● Exercise directions: Retype every record below exactly as it is written.

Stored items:
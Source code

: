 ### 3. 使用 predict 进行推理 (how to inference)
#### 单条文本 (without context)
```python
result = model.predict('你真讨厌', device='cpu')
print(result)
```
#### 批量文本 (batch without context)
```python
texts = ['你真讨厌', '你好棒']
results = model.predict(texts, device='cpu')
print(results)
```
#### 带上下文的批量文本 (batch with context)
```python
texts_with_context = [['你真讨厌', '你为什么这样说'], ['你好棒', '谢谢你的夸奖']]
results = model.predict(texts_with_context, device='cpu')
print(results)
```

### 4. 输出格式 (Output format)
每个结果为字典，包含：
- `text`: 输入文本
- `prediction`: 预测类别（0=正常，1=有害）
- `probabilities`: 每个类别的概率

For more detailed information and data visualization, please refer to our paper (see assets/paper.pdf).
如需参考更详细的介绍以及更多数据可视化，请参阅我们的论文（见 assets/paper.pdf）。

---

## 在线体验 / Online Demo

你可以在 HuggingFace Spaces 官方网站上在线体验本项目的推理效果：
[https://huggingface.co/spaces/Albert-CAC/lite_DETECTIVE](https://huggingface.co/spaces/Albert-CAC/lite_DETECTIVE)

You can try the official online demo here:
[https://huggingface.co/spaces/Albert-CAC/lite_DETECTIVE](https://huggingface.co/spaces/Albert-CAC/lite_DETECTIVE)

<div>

● Answer to this problem:
Source code

: ### 3. 使用 predict 进行推理 (how to inference)
#### 单条文本 (without context)
```python
result = model.predict('你真讨厌', device='cpu')
print(result)
```
#### 批量文本 (batch without context)
```python
texts = ['你真讨厌', '你好棒']
results = model.predict(texts, device='cpu')
print(results)
```
#### 带上下文的批量文本 (batch with context)
```python
texts_with_context = [['你真讨厌', '你为什么这样说'], ['你好棒', '谢谢你的夸奖']]
results = model.predict(texts_with_context, device='cpu')
print(results)
```

### 4. 输出格式 (Output format)
每个结果为字典，包含：
- `text`: 输入文本
- `prediction`: 预测类别（0=正常，1=有害）
- `probabilities`: 每个类别的概率

For more detailed information and data visualization, please refer to our paper (see assets/paper.pdf).
如需参考更详细的介绍以及更多数据可视化，请参阅我们的论文（见 assets/paper.pdf）。

---

## 在线体验 / Online Demo

你可以在 HuggingFace Spaces 官方网站上在线体验本项目的推理效果：
[https://huggingface.co/spaces/Albert-CAC/lite_DETECTIVE](https://huggingface.co/spaces/Albert-CAC/lite_DETECTIVE)

You can try the official online demo here:
[https://huggingface.co/spaces/Albert-CAC/lite_DETECTIVE](https://huggingface.co/spaces/Albert-CAC/lite_DETECTIVE)

<div>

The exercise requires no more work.